== Study material

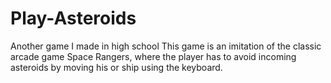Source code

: # Play-Asteroids
Another game I made in high school
This game is an imitation of the classic arcade game Space Rangers, where the player has to avoid incoming asteroids by moving his or ship using the keyboard.
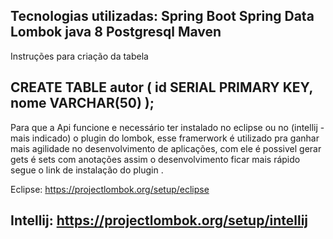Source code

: Tecnologias utilizadas:
Spring Boot 
Spring Data
Lombok
java 8
Postgresql
Maven
-------------------------------------------------------------------------------------------------------------------------------------------
Instruções para criação da tabela

CREATE TABLE autor (
    id SERIAL PRIMARY KEY,
    nome VARCHAR(50)
);
-------------------------------------------------------------------------------------------------------------------------------------------
Para que a Api funcione e necessário ter instalado no eclipse ou no (intellij - mais indicado) o plugin do lombok, esse framerwork é 
utilizado pra ganhar mais agilidade no desenvolvimento de aplicações, com ele é possivel gerar gets é sets com anotações assim o 
desenvolvimento ficar mais rápido segue o link de instalação do plugin .

Eclipse:
https://projectlombok.org/setup/eclipse

Intellij:
https://projectlombok.org/setup/intellij
-------------------------------------------------------------------------------------------------------------------------------------------
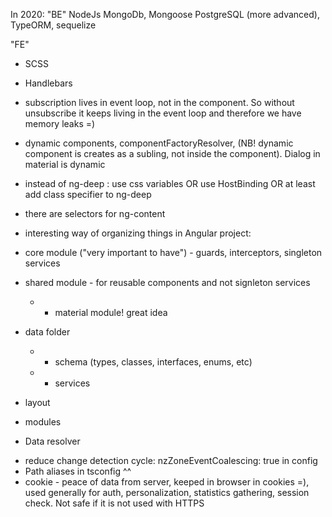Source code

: In 2020:
"BE"
NodeJs
MongoDb, Mongoose
PostgreSQL (more advanced), TypeORM, sequelize

"FE"
* SCSS
* Handlebars

* subscription lives in event loop, not in the component. So without unsubscribe it keeps living in the event loop and therefore we have memory leaks =)
* dynamic components, componentFactoryResolver, (NB! dynamic component is creates as a subling, not inside the component). Dialog in material is dynamic
* instead of ng-deep : use css variables OR use HostBinding OR at least add class specifier to ng-deep
* there are selectors for ng-content
* interesting way of organizing things in Angular project:

- core module ("very important to have") - guards, interceptors, singleton services

- shared module - for reusable components and not signleton services
	- - material module! great idea

- data folder
	- - schema (types, classes, interfaces, enums, etc)
	- - services

- layout
- modules
- Data resolver
* reduce change detection cycle: nzZoneEventCoalescing: true in config
* Path aliases in tsconfig ^^
* cookie - peace of data from server, keeped in browser in cookies =), used generally for auth, personalization, statistics gathering, session check. Not safe if it is not used with HTTPS

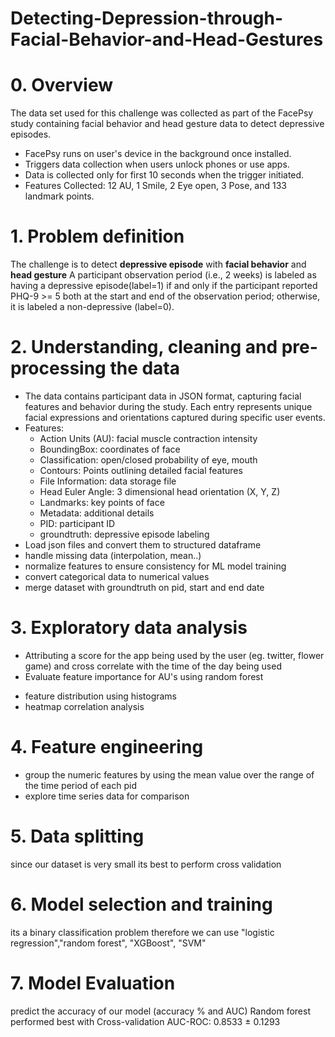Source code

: # Detecting-Depression-through-Facial-Behavior-and-Head-Gestures
# 0. Overview
The data set used for this challenge was collected as part of the FacePsy study containing facial behavior and head gesture data to detect depressive episodes.
- FacePsy runs on user's device in the background once installed.
- Triggers data collection when users unlock phones or use apps. 
- Data is collected only for first 10 seconds when the trigger initiated.
- Features Collected: 12 AU, 1 Smile, 2 Eye open, 3 Pose, and 133  landmark points.
# 1. Problem definition
The challenge is to detect **depressive episode** with **facial behavior** and **head gesture** 
A participant observation period (i.e., 2 weeks) is labeled as having a depressive episode(label=1) if and only if the participant reported PHQ-9 >= 5 both at the start and end of the observation period; otherwise, it is labeled a non-depressive (label=0).

# 2. Understanding, cleaning and pre-processing the data
- The data contains participant data in JSON format, capturing facial features and behavior during the study. Each entry represents unique facial expressions and orientations captured during specific user events.
- Features:
  * Action Units (AU): facial muscle contraction intensity
  * BoundingBox: coordinates of face
  * Classification: open/closed probability of eye, mouth
  * Contours: Points outlining detailed facial features
  * File Information: data storage file
  * Head Euler Angle: 3 dimensional head orientation (X, Y, Z)
  * Landmarks: key points of face
  * Metadata: additional details
  * PID: participant ID
  * groundtruth: depressive episode labeling
- Load json files and convert them to structured dataframe
- handle missing data (interpolation, mean..)
- normalize features to ensure consistency for ML model training
- convert categorical data to numerical values
- merge dataset with groundtruth on pid, start and end date

# 3. Exploratory data analysis
* Attributing a score for the app being used by the user (eg. twitter, flower game) and cross correlate with the time of the day being used
* Evaluate feature importance for AU's using random forest
- feature distribution using histograms
- heatmap correlation analysis

# 4. Feature engineering
- group the numeric features by using the mean value over the range of the time period of each pid
- explore time series data for comparison

# 5. Data splitting 
since our dataset is very small its best to perform cross validation 

# 6. Model selection and training
its a binary classification problem therefore we can use "logistic regression","random forest", "XGBoost", "SVM"

# 7. Model Evaluation
predict the accuracy of our model (accuracy % and AUC)
Random forest performed best with Cross-validation AUC-ROC: 0.8533 ± 0.1293


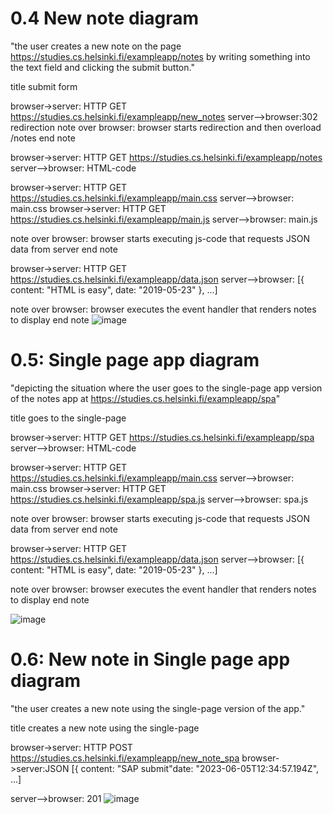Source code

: # 0.4 New note diagram
"the user creates a new note on the page https://studies.cs.helsinki.fi/exampleapp/notes by writing something into the text field and clicking the submit button."

title submit form

browser->server: HTTP GET https://studies.cs.helsinki.fi/exampleapp/new_notes
server-->browser:302 redirection
note over browser:
browser starts redirection
and then overload /notes
end note

browser->server: HTTP GET https://studies.cs.helsinki.fi/exampleapp/notes
server-->browser: HTML-code

browser->server: HTTP GET https://studies.cs.helsinki.fi/exampleapp/main.css
server-->browser: main.css
browser->server: HTTP GET https://studies.cs.helsinki.fi/exampleapp/main.js
server-->browser: main.js

note over browser:
browser starts executing js-code
that requests JSON data from server
end note

browser->server: HTTP GET https://studies.cs.helsinki.fi/exampleapp/data.json
server-->browser: [{ content: "HTML is easy", date: "2019-05-23" }, ...]

note over browser:
browser executes the event handler
that renders notes to display
end note
![image](https://github.com/Owen-Lee-io/FullStackDev/assets/47958868/e65d0d3d-f490-4df4-a406-924b5a7c0f4f)


# 0.5: Single page app diagram
"depicting the situation where the user goes to the single-page app version of the notes app at https://studies.cs.helsinki.fi/exampleapp/spa"

title goes to the single-page

browser->server: HTTP GET https://studies.cs.helsinki.fi/exampleapp/spa
server-->browser: HTML-code

browser->server: HTTP GET https://studies.cs.helsinki.fi/exampleapp/main.css
server-->browser: main.css
browser->server: HTTP GET https://studies.cs.helsinki.fi/exampleapp/spa.js
server-->browser: spa.js

note over browser:
browser starts executing js-code
that requests JSON data from server
end note

browser->server: HTTP GET https://studies.cs.helsinki.fi/exampleapp/data.json
server-->browser: [{ content: "HTML is easy", date: "2019-05-23" }, ...]

note over browser:
browser executes the event handler
that renders notes to display
end note

![image](https://github.com/Owen-Lee-io/FullStackDev/assets/47958868/fe41cfa2-c839-4302-adc1-30a54daf93cc)

# 0.6: New note in Single page app diagram
"the user creates a new note using the single-page version of the app."

title creates a new note using the single-page

browser->server: HTTP POST https://studies.cs.helsinki.fi/exampleapp/new_note_spa 
browser->server:JSON [{ content: "SAP submit"date: "2023-06-05T12:34:57.194Z", ...]

server-->browser: 201
![image](https://github.com/Owen-Lee-io/FullStackDev/assets/47958868/5810301a-ee51-498a-a61d-fe2a42c16e9a)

====

**Exercise instructions:** Print each record exactly as it stands, omitting the pictures.

**Reply:**
Source code

: # Play-Asteroids
Another game I made in high school
This game is an imitation of the classic arcade game Space Rangers, where the player has to avoid incoming asteroids by moving his or ship using the keyboard.
Source code

: Tecnologias utilizadas:
Spring Boot 
Spring Data
Lombok
java 8
Postgresql
Maven
-------------------------------------------------------------------------------------------------------------------------------------------
Instruções para criação da tabela

CREATE TABLE autor (
    id SERIAL PRIMARY KEY,
    nome VARCHAR(50)
);
-------------------------------------------------------------------------------------------------------------------------------------------
Para que a Api funcione e necessário ter instalado no eclipse ou no (intellij - mais indicado) o plugin do lombok, esse framerwork é 
utilizado pra ganhar mais agilidade no desenvolvimento de aplicações, com ele é possivel gerar gets é sets com anotações assim o 
desenvolvimento ficar mais rápido segue o link de instalação do plugin .

Eclipse:
https://projectlombok.org/setup/eclipse

Intellij:
https://projectlombok.org/setup/intellij
-------------------------------------------------------------------------------------------------------------------------------------------
Source code

: In 2020:
"BE"
NodeJs
MongoDb, Mongoose
PostgreSQL (more advanced), TypeORM, sequelize

"FE"
* SCSS
* Handlebars

* subscription lives in event loop, not in the component. So without unsubscribe it keeps living in the event loop and therefore we have memory leaks =)
* dynamic components, componentFactoryResolver, (NB! dynamic component is creates as a subling, not inside the component). Dialog in material is dynamic
* instead of ng-deep : use css variables OR use HostBinding OR at least add class specifier to ng-deep
* there are selectors for ng-content
* interesting way of organizing things in Angular project:

- core module ("very important to have") - guards, interceptors, singleton services

- shared module - for reusable components and not signleton services
	- - material module! great idea

- data folder
	- - schema (types, classes, interfaces, enums, etc)
	- - services

- layout
- modules
- Data resolver
* reduce change detection cycle: nzZoneEventCoalescing: true in config
* Path aliases in tsconfig ^^
* cookie - peace of data from server, keeped in browser in cookies =), used generally for auth, personalization, statistics gathering, session check. Not safe if it is not used with HTTPS

Source code

: # Detecting-Depression-through-Facial-Behavior-and-Head-Gestures
# 0. Overview
The data set used for this challenge was collected as part of the FacePsy study containing facial behavior and head gesture data to detect depressive episodes.
- FacePsy runs on user's device in the background once installed.
- Triggers data collection when users unlock phones or use apps. 
- Data is collected only for first 10 seconds when the trigger initiated.
- Features Collected: 12 AU, 1 Smile, 2 Eye open, 3 Pose, and 133  landmark points.
# 1. Problem definition
The challenge is to detect **depressive episode** with **facial behavior** and **head gesture** 
A participant observation period (i.e., 2 weeks) is labeled as having a depressive episode(label=1) if and only if the participant reported PHQ-9 >= 5 both at the start and end of the observation period; otherwise, it is labeled a non-depressive (label=0).

# 2. Understanding, cleaning and pre-processing the data
- The data contains participant data in JSON format, capturing facial features and behavior during the study. Each entry represents unique facial expressions and orientations captured during specific user events.
- Features:
  * Action Units (AU): facial muscle contraction intensity
  * BoundingBox: coordinates of face
  * Classification: open/closed probability of eye, mouth
  * Contours: Points outlining detailed facial features
  * File Information: data storage file
  * Head Euler Angle: 3 dimensional head orientation (X, Y, Z)
  * Landmarks: key points of face
  * Metadata: additional details
  * PID: participant ID
  * groundtruth: depressive episode labeling
- Load json files and convert them to structured dataframe
- handle missing data (interpolation, mean..)
- normalize features to ensure consistency for ML model training
- convert categorical data to numerical values
- merge dataset with groundtruth on pid, start and end date

# 3. Exploratory data analysis
* Attributing a score for the app being used by the user (eg. twitter, flower game) and cross correlate with the time of the day being used
* Evaluate feature importance for AU's using random forest
- feature distribution using histograms
- heatmap correlation analysis

# 4. Feature engineering
- group the numeric features by using the mean value over the range of the time period of each pid
- explore time series data for comparison

# 5. Data splitting 
since our dataset is very small its best to perform cross validation 

# 6. Model selection and training
its a binary classification problem therefore we can use "logistic regression","random forest", "XGBoost", "SVM"

# 7. Model Evaluation
predict the accuracy of our model (accuracy % and AUC)
Random forest performed best with Cross-validation AUC-ROC: 0.8533 ± 0.1293


Source code

: # 0.4 New note diagram
"the user creates a new note on the page https://studies.cs.helsinki.fi/exampleapp/notes by writing something into the text field and clicking the submit button."

title submit form

browser->server: HTTP GET https://studies.cs.helsinki.fi/exampleapp/new_notes
server-->browser:302 redirection
note over browser:
browser starts redirection
and then overload /notes
end note

browser->server: HTTP GET https://studies.cs.helsinki.fi/exampleapp/notes
server-->browser: HTML-code

browser->server: HTTP GET https://studies.cs.helsinki.fi/exampleapp/main.css
server-->browser: main.css
browser->server: HTTP GET https://studies.cs.helsinki.fi/exampleapp/main.js
server-->browser: main.js

note over browser:
browser starts executing js-code
that requests JSON data from server
end note

browser->server: HTTP GET https://studies.cs.helsinki.fi/exampleapp/data.json
server-->browser: [{ content: "HTML is easy", date: "2019-05-23" }, ...]

note over browser:
browser executes the event handler
that renders notes to display
end note
![image](https://github.com/Owen-Lee-io/FullStackDev/assets/47958868/e65d0d3d-f490-4df4-a406-924b5a7c0f4f)


# 0.5: Single page app diagram
"depicting the situation where the user goes to the single-page app version of the notes app at https://studies.cs.helsinki.fi/exampleapp/spa"

title goes to the single-page

browser->server: HTTP GET https://studies.cs.helsinki.fi/exampleapp/spa
server-->browser: HTML-code

browser->server: HTTP GET https://studies.cs.helsinki.fi/exampleapp/main.css
server-->browser: main.css
browser->server: HTTP GET https://studies.cs.helsinki.fi/exampleapp/spa.js
server-->browser: spa.js

note over browser:
browser starts executing js-code
that requests JSON data from server
end note

browser->server: HTTP GET https://studies.cs.helsinki.fi/exampleapp/data.json
server-->browser: [{ content: "HTML is easy", date: "2019-05-23" }, ...]

note over browser:
browser executes the event handler
that renders notes to display
end note

![image](https://github.com/Owen-Lee-io/FullStackDev/assets/47958868/fe41cfa2-c839-4302-adc1-30a54daf93cc)

# 0.6: New note in Single page app diagram
"the user creates a new note using the single-page version of the app."

title creates a new note using the single-page

browser->server: HTTP POST https://studies.cs.helsinki.fi/exampleapp/new_note_spa 
browser->server:JSON [{ content: "SAP submit"date: "2023-06-05T12:34:57.194Z", ...]

server-->browser: 201
![image](https://github.com/Owen-Lee-io/FullStackDev/assets/47958868/5810301a-ee51-498a-a61d-fe2a42c16e9a)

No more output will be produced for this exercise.